(Records from a data source)
--------------------

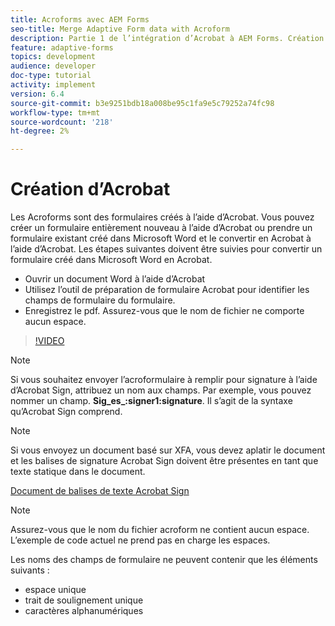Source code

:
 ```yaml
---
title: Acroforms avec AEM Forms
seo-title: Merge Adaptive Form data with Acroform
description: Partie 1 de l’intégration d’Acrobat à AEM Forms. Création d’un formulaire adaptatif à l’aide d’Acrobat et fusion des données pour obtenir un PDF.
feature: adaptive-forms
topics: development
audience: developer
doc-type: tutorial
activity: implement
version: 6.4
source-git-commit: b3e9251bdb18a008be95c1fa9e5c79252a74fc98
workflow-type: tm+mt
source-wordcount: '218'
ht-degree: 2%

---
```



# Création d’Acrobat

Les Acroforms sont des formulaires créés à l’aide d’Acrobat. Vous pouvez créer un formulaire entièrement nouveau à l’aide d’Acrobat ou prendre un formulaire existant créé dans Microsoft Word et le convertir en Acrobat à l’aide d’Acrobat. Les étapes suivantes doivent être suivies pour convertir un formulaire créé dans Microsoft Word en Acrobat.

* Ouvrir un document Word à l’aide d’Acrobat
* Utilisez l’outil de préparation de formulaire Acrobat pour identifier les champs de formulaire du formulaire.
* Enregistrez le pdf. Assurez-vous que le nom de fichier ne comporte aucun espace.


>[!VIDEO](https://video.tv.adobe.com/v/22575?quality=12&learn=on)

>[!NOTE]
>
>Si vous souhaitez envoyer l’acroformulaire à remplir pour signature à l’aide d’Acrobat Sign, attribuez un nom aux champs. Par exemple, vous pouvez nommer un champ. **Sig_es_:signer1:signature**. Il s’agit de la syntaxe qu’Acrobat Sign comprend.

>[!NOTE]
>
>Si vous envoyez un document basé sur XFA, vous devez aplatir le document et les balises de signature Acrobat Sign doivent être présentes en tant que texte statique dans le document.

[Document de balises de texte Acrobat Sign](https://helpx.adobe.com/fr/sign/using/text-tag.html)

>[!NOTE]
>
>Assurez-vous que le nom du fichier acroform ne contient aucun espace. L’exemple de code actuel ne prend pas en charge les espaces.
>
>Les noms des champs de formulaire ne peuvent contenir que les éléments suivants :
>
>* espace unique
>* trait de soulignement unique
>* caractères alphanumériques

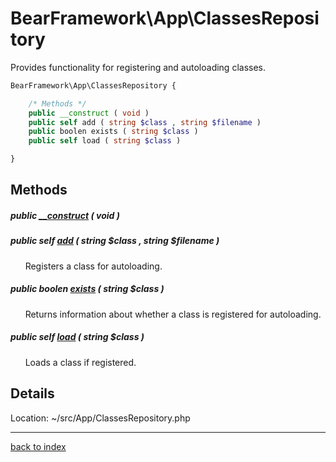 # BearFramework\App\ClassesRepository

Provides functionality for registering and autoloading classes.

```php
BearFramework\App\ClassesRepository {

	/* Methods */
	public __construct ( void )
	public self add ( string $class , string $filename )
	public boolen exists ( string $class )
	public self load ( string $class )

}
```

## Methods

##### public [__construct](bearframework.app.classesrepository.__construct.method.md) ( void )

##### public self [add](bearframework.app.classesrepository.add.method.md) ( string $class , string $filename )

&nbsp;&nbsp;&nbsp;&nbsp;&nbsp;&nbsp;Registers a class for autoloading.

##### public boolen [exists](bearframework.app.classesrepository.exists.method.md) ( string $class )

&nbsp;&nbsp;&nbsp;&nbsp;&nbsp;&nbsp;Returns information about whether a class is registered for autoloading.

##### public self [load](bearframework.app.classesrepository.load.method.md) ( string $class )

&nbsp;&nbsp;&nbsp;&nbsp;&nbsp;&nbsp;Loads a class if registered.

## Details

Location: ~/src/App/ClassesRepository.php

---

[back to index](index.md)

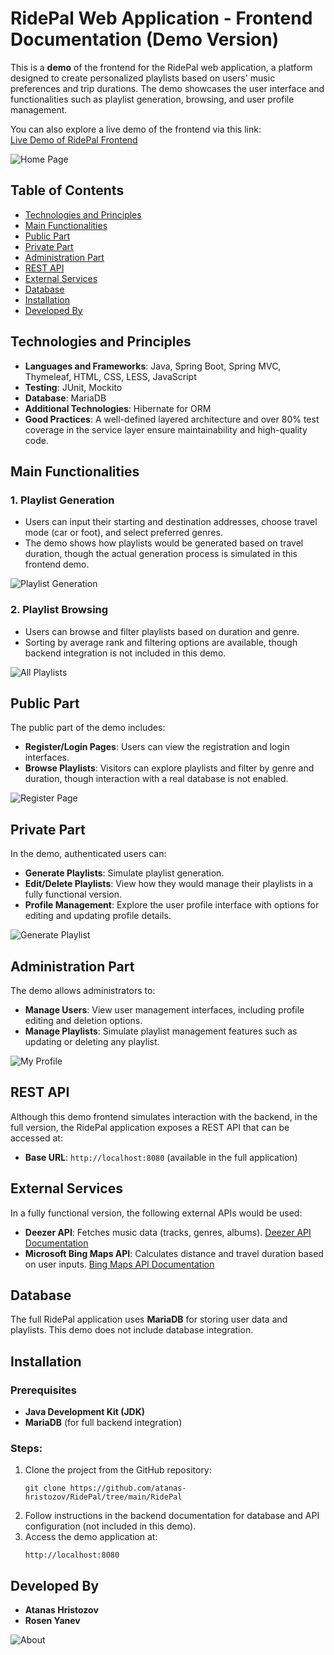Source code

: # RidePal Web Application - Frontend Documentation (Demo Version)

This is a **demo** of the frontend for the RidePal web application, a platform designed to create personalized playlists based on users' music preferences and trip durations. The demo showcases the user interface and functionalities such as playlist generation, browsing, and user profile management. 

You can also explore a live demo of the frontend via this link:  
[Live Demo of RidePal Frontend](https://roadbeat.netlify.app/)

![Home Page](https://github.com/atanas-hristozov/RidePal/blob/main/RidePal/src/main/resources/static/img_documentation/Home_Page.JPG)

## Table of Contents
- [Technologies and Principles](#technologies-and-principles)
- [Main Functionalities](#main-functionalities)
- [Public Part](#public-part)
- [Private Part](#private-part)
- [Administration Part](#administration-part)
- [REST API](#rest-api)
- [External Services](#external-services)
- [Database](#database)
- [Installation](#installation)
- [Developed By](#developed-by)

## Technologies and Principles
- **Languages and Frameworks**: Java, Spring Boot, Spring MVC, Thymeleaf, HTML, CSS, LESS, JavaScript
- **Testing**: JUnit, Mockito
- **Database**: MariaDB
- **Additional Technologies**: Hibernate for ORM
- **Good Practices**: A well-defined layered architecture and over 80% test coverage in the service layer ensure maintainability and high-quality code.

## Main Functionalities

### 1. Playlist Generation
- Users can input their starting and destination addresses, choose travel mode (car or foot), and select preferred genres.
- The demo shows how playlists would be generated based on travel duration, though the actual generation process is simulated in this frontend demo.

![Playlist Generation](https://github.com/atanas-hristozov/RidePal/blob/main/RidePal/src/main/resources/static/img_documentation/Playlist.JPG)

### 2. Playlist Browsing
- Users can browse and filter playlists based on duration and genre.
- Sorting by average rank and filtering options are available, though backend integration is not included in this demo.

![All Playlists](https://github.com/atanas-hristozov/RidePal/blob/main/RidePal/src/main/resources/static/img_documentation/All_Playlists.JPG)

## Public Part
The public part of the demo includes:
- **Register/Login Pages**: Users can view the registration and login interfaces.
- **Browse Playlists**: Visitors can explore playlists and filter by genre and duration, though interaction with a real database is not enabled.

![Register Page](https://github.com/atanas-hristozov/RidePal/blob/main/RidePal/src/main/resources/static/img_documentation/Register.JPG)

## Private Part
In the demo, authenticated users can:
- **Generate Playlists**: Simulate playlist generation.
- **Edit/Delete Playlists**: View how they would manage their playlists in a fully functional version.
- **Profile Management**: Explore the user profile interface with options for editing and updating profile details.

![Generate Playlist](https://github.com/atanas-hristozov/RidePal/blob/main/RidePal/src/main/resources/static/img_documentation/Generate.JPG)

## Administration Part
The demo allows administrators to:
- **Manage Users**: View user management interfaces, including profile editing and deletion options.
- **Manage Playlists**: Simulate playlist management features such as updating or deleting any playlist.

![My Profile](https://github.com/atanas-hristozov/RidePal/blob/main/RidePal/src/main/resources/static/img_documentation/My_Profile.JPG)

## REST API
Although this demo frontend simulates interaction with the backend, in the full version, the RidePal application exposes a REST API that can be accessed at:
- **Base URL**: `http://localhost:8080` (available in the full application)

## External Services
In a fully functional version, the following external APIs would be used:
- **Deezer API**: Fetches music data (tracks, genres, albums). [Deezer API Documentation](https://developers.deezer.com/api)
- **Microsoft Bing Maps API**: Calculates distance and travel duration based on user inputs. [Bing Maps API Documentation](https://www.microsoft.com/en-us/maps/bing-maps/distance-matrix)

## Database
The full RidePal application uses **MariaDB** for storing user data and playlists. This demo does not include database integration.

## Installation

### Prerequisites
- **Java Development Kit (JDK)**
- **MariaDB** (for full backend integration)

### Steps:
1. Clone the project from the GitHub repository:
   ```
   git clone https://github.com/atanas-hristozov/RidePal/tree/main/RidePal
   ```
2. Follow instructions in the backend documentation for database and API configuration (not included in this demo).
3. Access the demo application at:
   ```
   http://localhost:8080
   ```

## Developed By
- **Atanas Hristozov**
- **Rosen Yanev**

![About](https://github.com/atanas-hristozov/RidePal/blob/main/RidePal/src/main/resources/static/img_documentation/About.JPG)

--------------------

**Work item:**
Reproduce, word for word and in full, only the lines above that start at the line with "The demo allows" and run through the line with "## REST API", both ends included.

**Answer to this exercise:**
The demo allows administrators to:
- **Manage Users**: View user management interfaces, including profile editing and deletion options.
- **Manage Playlists**: Simulate playlist management features such as updating or deleting any playlist.

![My Profile](https://github.com/atanas-hristozov/RidePal/blob/main/RidePal/src/main/resources/static/img_documentation/My_Profile.JPG)

## REST API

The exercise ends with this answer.